YOUR OBJECTIVE >> Look for the word "mbox" in the material below, then report each line where it occurs.

DATA FOR ANALYSIS >>
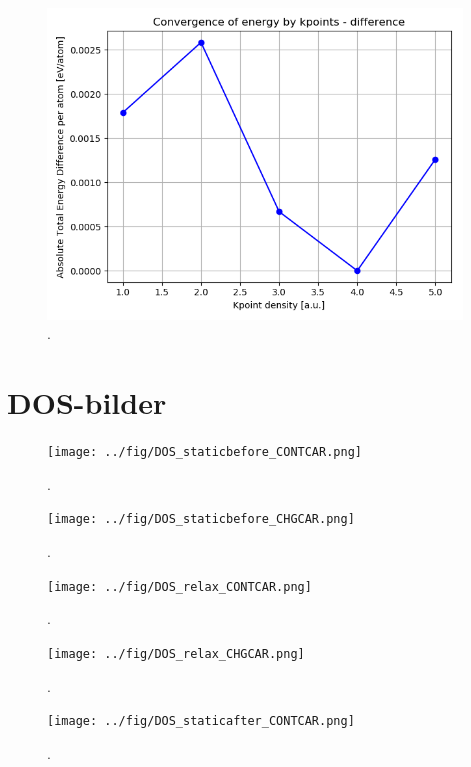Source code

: \documentclass{article}
\begin{document}
  \begin{figure}[H]
      \centering
      \includegraphics[width = 11cm]{../fig/convergence_kpoints_difference.png}
      \caption{. }
      \label{fig:convergence_kpoints_difference.png}
  \end{figure}

\vspace{1cm}

\section{DOS-bilder}

  \iffalse
  \begin{figure}[H]
      \centering
      \texttt{[image: ../fig/DOS\_staticbefore\_CONTCAR.png]}
      \caption{. }
      \label{fig:DOS_staticbefore_CONTCAR}
  \end{figure}

  \begin{figure}[H]
      \centering
      \texttt{[image: ../fig/DOS\_staticbefore\_CHGCAR.png]}
      \caption{. }
      \label{fig:DOS_staticbefore_CHGCAR}
  \end{figure}

  \begin{figure}[H]
      \centering
      \texttt{[image: ../fig/DOS\_relax\_CONTCAR.png]}
      \caption{. }
      \label{fig:DOS_relax_CONTCAR}
  \end{figure}

  \begin{figure}[H]
      \centering
      \texttt{[image: ../fig/DOS\_relax\_CHGCAR.png]}
      \caption{. }
      \label{fig:DOS_relax_CHGCAR}
  \end{figure}

  \begin{figure}[H]
      \centering
      \texttt{[image: ../fig/DOS\_staticafter\_CONTCAR.png]}
      \caption{. }
      \label{fig:DOS_staticafter_CONTCAR}
  \end{figure}
\end{document}

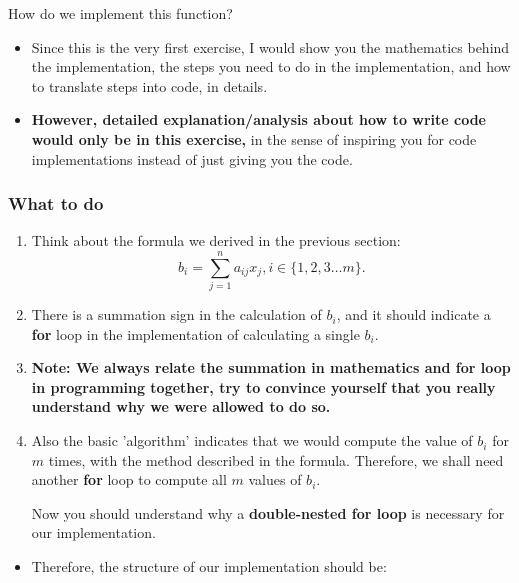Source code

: \smallskip
\noindent How do we implement this function? 

\begin{itemize}
  \item Since this is the very first exercise, I would show you the mathematics behind the implementation, the steps you need to do in the implementation, and how to translate steps into code, in details. 
  \item \textbf{However, detailed explanation/analysis about how to write code would only be in this exercise, }in the sense of inspiring you for code implementations instead of just giving you the code.
\end{itemize}
\subsubsection*{What to do}
\begin{enumerate}
    \item Think about the formula we derived in the previous section:
    \[
    b_i = \sum_{j = 1}^{n} a_{ij} x_j, i \in \{1, 2, 3 \ldots m\}
    .\] 
  \item There is a summation sign in the calculation of $b_i$, and it should indicate a \textbf{for} loop in the implementation of calculating a single $b_i$.
  \item \textbf{Note: We always relate the summation in mathematics and for loop in programming together, try to convince yourself that you really understand why we were allowed to do so.}
  \item Also the basic 'algorithm' indicates that we would compute the value of $b_i$ for $m$ times, with the method described in the formula. Therefore, we shall need another \textbf{for} loop to compute all $m$ values of $b_i$. 
  
  Now you should understand why a \textbf{double-nested for loop} is necessary for our implementation.
\end{enumerate}
\begin{itemize}
   \item Therefore, the structure of our implementation should be:
     
\end{itemize}
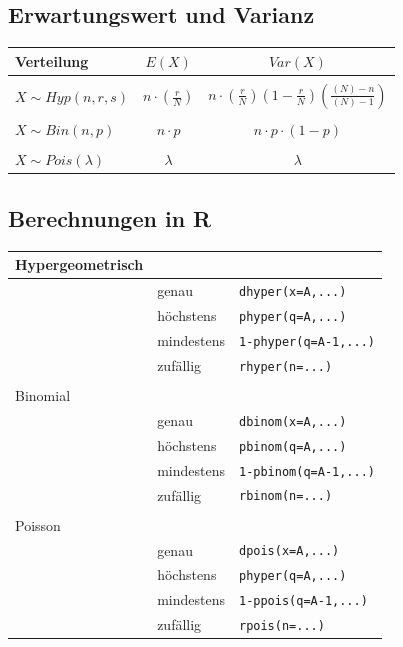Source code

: \subsection{Erwartungswert und Varianz}

\begin{table}[h!]
	\centering
	\begin{tabular}{l c c}
		Verteilung
			& $E(X)$
			& $Var(X)$ \\
		\hline
		& & \\
		$X \sim Hyp(n,r,s)$
			& $n \cdot \left(\frac{r}{N}\right)$
			& $n \cdot \left( 
				\frac{r}{N}
				\right) 
			\left( 
				1 - \frac{r}{N}
			\right)
			\left(
				\frac{(N)-n}{(N)-1}
			\right)$ \\
		& & \\
		$X \sim Bin(n,p)$
			& $n \cdot p$
			& $n \cdot p \cdot (1-p)$ \\
		& & \\
		$X \sim Pois(\lambda)$
			& $\lambda$
			& $\lambda$
	\end{tabular}
\end{table}

\subsection{Berechnungen in R}

\begin{table}[h!]
	\begin{tabular}{l l l}
	Hypergeometrisch & & \\ \hline
		& genau 	& \verb!dhyper(x=A,...)! \\
		& höchstens 	& \verb!phyper(q=A,...)! \\
		& mindestens 	& \verb!1-phyper(q=A-1,...)! \\
		& zufällig 	& \verb!rhyper(n=...)! \\
	& & \\
	Binomial & & \\ \hline
		& genau 	& \verb!dbinom(x=A,...)! \\
		& höchstens 	& \verb!pbinom(q=A,...)! \\
		& mindestens 	& \verb!1-pbinom(q=A-1,...)! \\
		& zufällig 	& \verb!rbinom(n=...)! \\
	& & \\
	Poisson & & \\ \hline
		& genau 	& \verb!dpois(x=A,...)! \\
		& höchstens 	& \verb!phyper(q=A,...)! \\
		& mindestens 	& \verb!1-ppois(q=A-1,...)! \\
		& zufällig 	& \verb!rpois(n=...)! \\
	\end{tabular}
\end{table}

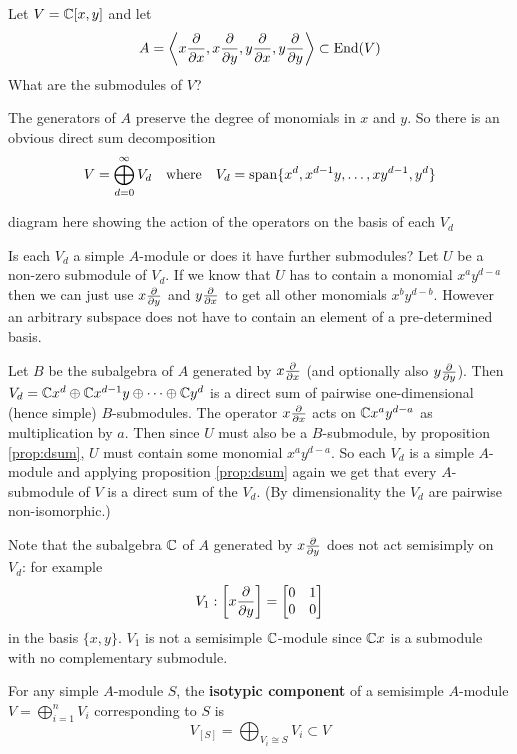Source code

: \begin{exam}
	Let $V = \mathbb{C}[x,y]$ and let
	\[A = {\left\langle x \frac{\partial}{\partial x}, x \frac{\partial}{\partial y}, y \frac{\partial}{\partial x}, y \frac{\partial}{\partial y} \right\rangle} \subset \operatorname{End}(V)\]
	What are the submodules of $V$?
	
	The generators of $A$ preserve the degree of monomials in $x$ and $y$.
	So there is an obvious direct sum decomposition
	\[V = \bigoplus_{d=0}^\infty V_d \quad \mbox{where} \quad V_d = \operatorname{span}\{x^d,x^{d-1}y,\ldots,xy^{d-1},y^d\}\]
	
	diagram here showing the action of the operators on the basis of each $V_d$
	
	Is each $V_d$ a simple $A$-module or does it have further submodules?
	Let $U$ be a non-zero submodule of $V_d$.
	If we know that $U$ has to contain a monomial $x^ay^{d-a}$ then we can just use $x \tfrac{\partial}{\partial y}$ and $y \tfrac{\partial}{\partial x}$ to get all other monomials $x^by^{d-b}$.
	However an arbitrary subspace does not have to contain an element of a pre-determined basis.
	
	Let $B$ be the subalgebra of $A$ generated by $x \tfrac{\partial}{\partial x}$ (and optionally also $y \tfrac{\partial}{\partial y}$).
	Then $V_d = \mathbb{C} x^d \oplus \mathbb{C} x^{d-1}y \oplus \cdots \oplus \mathbb{C} y^d$ is a direct sum of pairwise one-dimensional (hence simple) $B$-submodules.
	The operator $x \tfrac{\partial}{\partial x}$ acts on $\mathbb{C} x^a y^{d-a}$ as multiplication by $a$.
	Then since $U$ must also be a $B$-submodule, by proposition \ref{prop:dsum}, $U$ must contain some monomial $x^a y^{d-a}$.
	So each $V_d$ is a simple $A$-module and applying proposition \ref{prop:dsum} again we get that every $A$-submodule of $V$ is a direct sum of the $V_d$.
	(By dimensionality the $V_d$ are pairwise non-isomorphic.)
	
	Note that the subalgebra $\mathbb{C}$ of $A$ generated by $x \tfrac{\partial}{\partial y}$ does not act semisimply on $V_d$: for example
	\[V_1: \left[x \frac{\partial}{\partial y}\right] =
		\begin{bmatrix}
			0 & 1 \\
			0 & 0
		\end{bmatrix}
	\]
	in the basis $\{x,y\}$.
	$V_1$ is not a semisimple $\mathbb{C}$-module since $\mathbb{C} x$ is a submodule with no complementary submodule.
\end{exam}

\begin{defn}
	For any simple $A$-module $S$, the \textbf{isotypic component} of a semisimple $A$-module $V = \bigoplus_{i=1}^n V_i$ corresponding to $S$ is
	\[V_{[S]} = \bigoplus_{V_i \cong S}V_i \subset V\]
\end{defn}

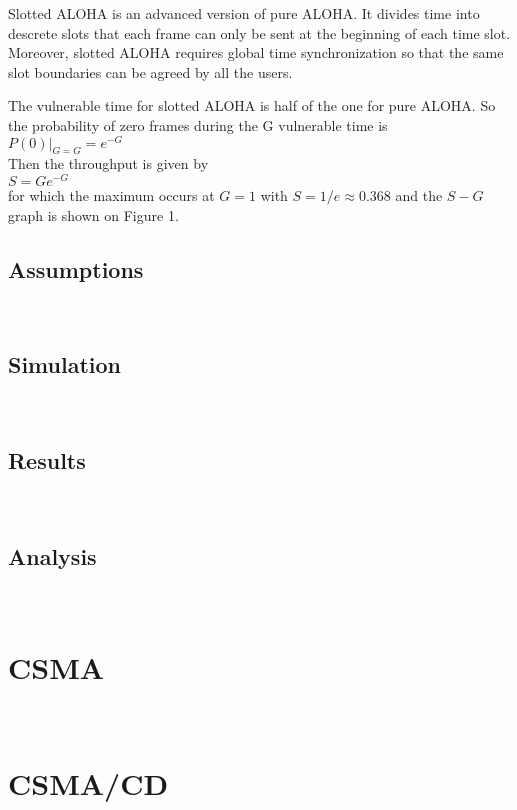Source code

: \documentclass[11pt,oneside,a4paper]{report}
\begin{document}
Slotted ALOHA is an advanced version of pure ALOHA. It divides time into descrete slots that each frame can only be sent at the beginning of each time slot. Moreover, slotted ALOHA requires global time synchronization so that the same slot boundaries can be agreed by all the users.

The vulnerable time for slotted ALOHA is half of the one for pure ALOHA. So the probability of zero frames during the G vulnerable time is \\

\qquad \(P(0)|_{G=G} = e^{-G}\) \\

Then the throughput is given by \\

\qquad \(S = Ge^{-G}\) \\

for which the maximum occurs at \(G = 1\) with \(S = 1/e \approx 0.368\) and the \(S - G\) graph is shown on Figure 1.

\subsection*{Assumptions}

\\

\subsection*{Simulation}

\\

\subsection*{Results}

\\

\subsection*{Analysis}

\\

\section*{CSMA}

\\

\section*{CSMA/CD}

\\
\end{document}
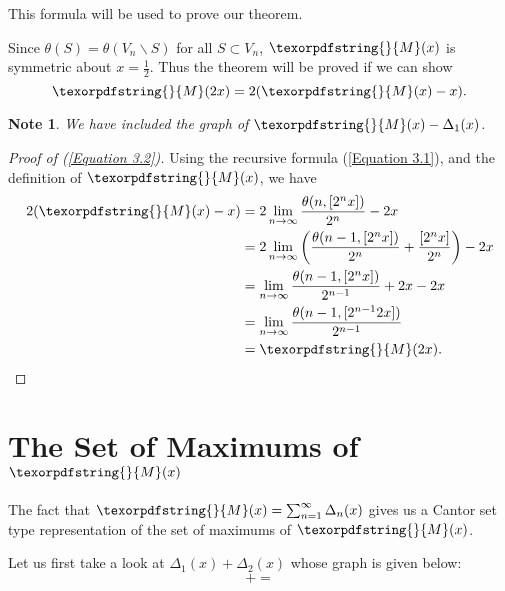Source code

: \documentclass[12pt]{ucthesis}
\theoremstyle{plain}
\newtheorem*{note}{Note}
\theoremstyle{definition}
\newcommand{\takagi}{
  \texorpdfstring{\protect}{M}
}
\begin{document}
This formula will be used to prove our theorem.

Since $\theta(S) = \theta(V_n \backslash S)$ for all $S \subset V_n$,
$\takagi(x)$ is symmetric about $x = \frac{1}{2}$.
Thus the theorem will be proved if we can show
\begin{equation}
\label{Equation 3.2}
\takagi(2 x) = 2 (\takagi(x) - x).
\end{equation}

\begin{note}
We have included the graph of $\takagi(x) - \Delta_1(x)$.
\end{note}
\begin{figure}[h!]
	\centering
	
\end{figure}

\begin{proof}[Proof of (\ref{Equation 3.2})]
Using the recursive formula (\ref{Equation 3.1}),
and the definition of $\takagi(x)$, we have
\begin{align*}
2 (\takagi(x) - x)
& = 2 \lim_{n \rightarrow \infty} \frac{\theta(n, [2^n x])}{2^n} - 2 x \\
& = 2 \lim_{n \rightarrow \infty} \left(\frac{\theta(n - 1, [2^n x])}{2^n} +
\frac{[2^n x]}{2^n}\right) - 2 x \\
& = \lim_{n \rightarrow \infty} \frac{\theta(n - 1, [2^n x])}{2^{n - 1}} + 2 x - 2 x \\
& = \lim_{n \rightarrow \infty} \frac{\theta(n - 1, [2^{n - 1} 2 x])}{2^{n - 1}} \\
& = \takagi(2 x).
\end{align*}
\end{proof}

\section{The Set of Maximums of $\takagi(x)$}
\label{Section 3.3}

The fact that $\takagi(x) = \sum_{n = 1}^\infty \Delta_n(x)$ gives us
a Cantor set type representation of the set of maximums of $\takagi(x)$.

Let us first take a look at $\Delta_1(x) + \Delta_2(x)$ whose graph is given below:
\begin{equation*}
 +
 =

\end{equation*}
\end{document}
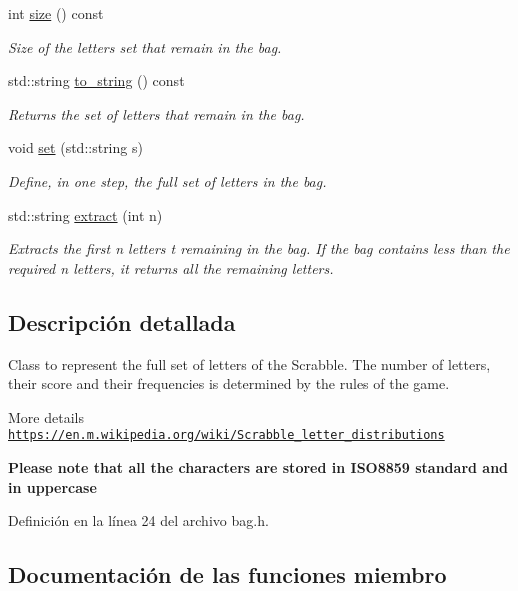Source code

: \begin{DoxyCompactItemize}
int \hyperlink{classBag_a32652be363a0f5d189b029ed863e5bf2}{size} () const
\begin{DoxyCompactList}\small\item\em Size of the letters set that remain in the bag. \end{DoxyCompactList}\item 
std\+::string \hyperlink{classBag_ac63bdc8c3ceed6d86db66b9d399764ab}{to\+\_\+string} () const
\begin{DoxyCompactList}\small\item\em Returns the set of letters that remain in the bag. \end{DoxyCompactList}\item 
void \hyperlink{classBag_a3de5aa1629a7fdd40630d140adde2757}{set} (std\+::string s)
\begin{DoxyCompactList}\small\item\em Define, in one step, the full set of letters in the bag. \end{DoxyCompactList}\item 
std\+::string \hyperlink{classBag_ac75abe2b7626e50109a1add3382978af}{extract} (int n)
\begin{DoxyCompactList}\small\item\em Extracts the first {\ttfamily n} letters t remaining in the bag. If the bag contains less than the required {\ttfamily n} letters, it returns all the remaining letters. \end{DoxyCompactList}\end{DoxyCompactItemize}


\subsection{Descripción detallada}
Class to represent the full set of letters of the Scrabble. The number of letters, their score and their frequencies is determined by the rules of the game. 

More details \href{https://en.m.wikipedia.org/wiki/Scrabble_letter_distributions}{\tt https\+://en.\+m.\+wikipedia.\+org/wiki/\+Scrabble\+\_\+letter\+\_\+distributions}

{\bfseries Please note that all the characters are stored in I\+S\+O8859 standard and in uppercase} 

Definición en la línea 24 del archivo bag.\+h.



\subsection{Documentación de las funciones miembro}
\mbox{\label{classBag_ad380d36f2628b3ffe0ca19cfe53d7c19}} 
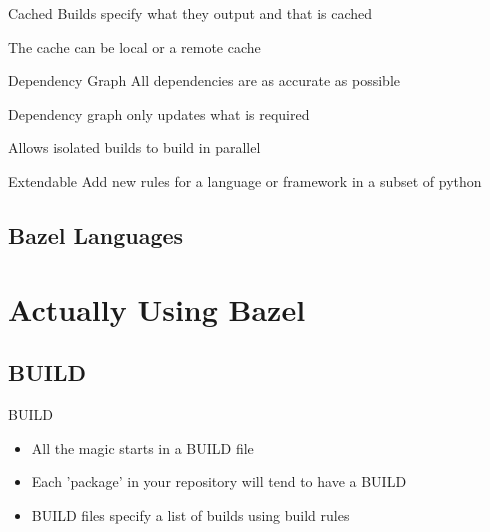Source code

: \documentclass[aspectratio=169]{beamer}
\begin{document}
\begin{body-slide}{Cached}
Builds specify what they output and that is cached

The cache can be local or a remote cache
\end{body-slide}

\begin{body-slide}{Dependency Graph}
All dependencies are as accurate as possible

Dependency graph only updates what is required

Allows isolated builds to build in parallel
\end{body-slide}

\begin{body-slide}{Extendable}
Add new rules for a language or framework in a subset of python
\end{body-slide}

\subsection{Bazel Languages}
{
\begin{frame}
    
\end{frame}
}


\section{Actually Using Bazel}

\subsection{BUILD}

\begin{body-slide}{BUILD}
\begin{itemize}[<+-| alert@+>]
    \color{UQCSBlue}
    \item All the magic starts in a BUILD file
    \item Each 'package' in your repository will tend to have a BUILD
    \item BUILD files specify a list of builds using build rules
\end{itemize}
\end{body-slide}
\end{document}
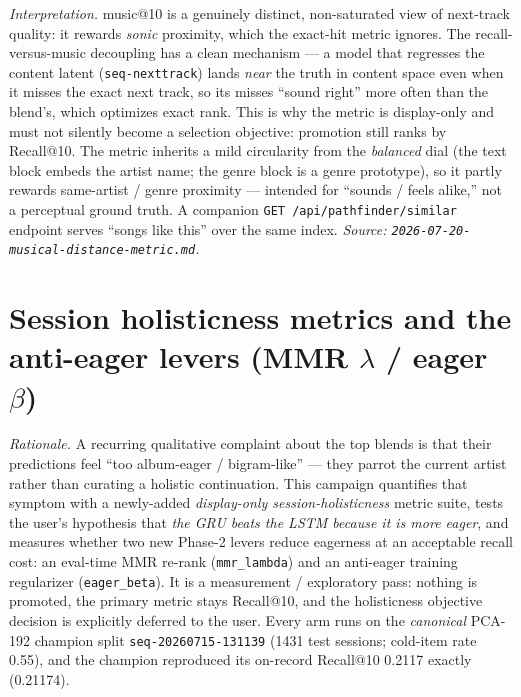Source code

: \documentclass[11pt]{article}
\newcommand{\dsid}[1]{\texttt{\small #1}}
\begin{document}
\emph{Interpretation.} music@10 is a genuinely distinct, non-saturated view of
next-track quality: it rewards \emph{sonic} proximity, which the exact-hit metric
ignores. The recall-versus-music decoupling has a clean mechanism --- a model that
regresses the content latent (\texttt{seq-nexttrack}) lands \emph{near} the truth
in content space even when it misses the exact next track, so its misses
``sound right'' more often than the blend's, which optimizes exact rank. This is
why the metric is display-only and must not silently become a selection objective:
promotion still ranks by Recall@10. The metric inherits a mild circularity from the
\emph{balanced} dial (the text block embeds the artist name; the genre block is a
genre prototype), so it partly rewards same-artist / genre proximity --- intended
for ``sounds / feels alike,'' not a perceptual ground truth. A companion
\texttt{GET /api/pathfinder/similar} endpoint serves ``songs like this'' over the
same index.
\emph{Source: \texttt{2026-07-20-musical-distance-metric.md}.}

\section{Session holisticness metrics and the anti-eager levers (MMR $\lambda$ / eager $\beta$)}
\label{sec:holisticness}
\emph{Rationale.} A recurring qualitative complaint about the top blends is that
their predictions feel ``too album-eager / bigram-like'' --- they parrot the
current artist rather than curating a holistic continuation. This campaign
quantifies that symptom with a newly-added \emph{display-only session-holisticness}
metric suite, tests the user's hypothesis that \emph{the GRU beats the LSTM because
it is more eager}, and measures whether two new Phase-2 levers reduce eagerness at
an acceptable recall cost: an eval-time MMR re-rank (\texttt{mmr\_lambda}) and an
anti-eager training regularizer (\texttt{eager\_beta}). It is a measurement /
exploratory pass: nothing is promoted, the primary metric stays Recall@10, and the
holisticness objective decision is explicitly deferred to the user. Every arm runs
on the \emph{canonical} PCA-192 champion split \dsid{seq-20260715-131139}
(\num{1431} test sessions; cold-item rate \num{0.55}), and the champion reproduced
its on-record Recall@10 \num{0.2117} exactly (\num{0.21174}).
\end{document}
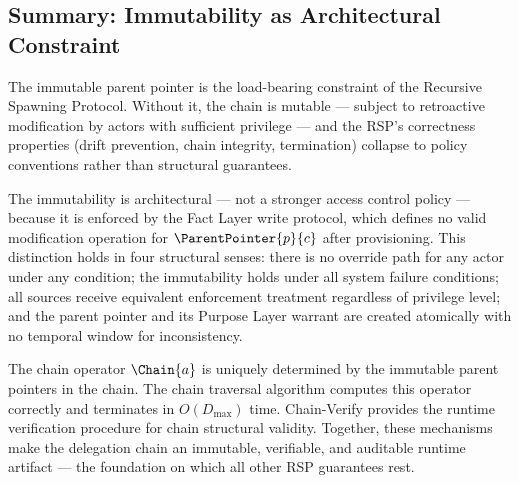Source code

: \subsection{Summary: Immutability as Architectural Constraint}
\label{sec:immutability-summary}

The immutable parent pointer is the load-bearing constraint of the Recursive Spawning Protocol. Without it, the chain is mutable — subject to retroactive modification by actors with sufficient privilege — and the RSP's correctness properties (drift prevention, chain integrity, termination) collapse to policy conventions rather than structural guarantees.

The immutability is architectural — not a stronger access control policy — because it is enforced by the Fact Layer write protocol, which defines no valid modification operation for $\ParentPointer{p}{c}$ after provisioning. This distinction holds in four structural senses: there is no override path for any actor under any condition; the immutability holds under all system failure conditions; all sources receive equivalent enforcement treatment regardless of privilege level; and the parent pointer and its Purpose Layer warrant are created atomically with no temporal window for inconsistency.

The chain operator $\Chain{a}$ is uniquely determined by the immutable parent pointers in the chain. The chain traversal algorithm computes this operator correctly and terminates in $O(D_{\max})$ time. Chain-Verify provides the runtime verification procedure for chain structural validity. Together, these mechanisms make the delegation chain an immutable, verifiable, and auditable runtime artifact — the foundation on which all other RSP guarantees rest.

TASK RESPONSE >>
	\[V = \bigoplus_{d=0}^\infty V_d \quad \mbox{where} \quad V_d = \operatorname{span}\{x^d,x^{d-1}y,\ldots,xy^{d-1},y^d\}\]
\mbox{\label{classBag_ad380d36f2628b3ffe0ca19cfe53d7c19}} 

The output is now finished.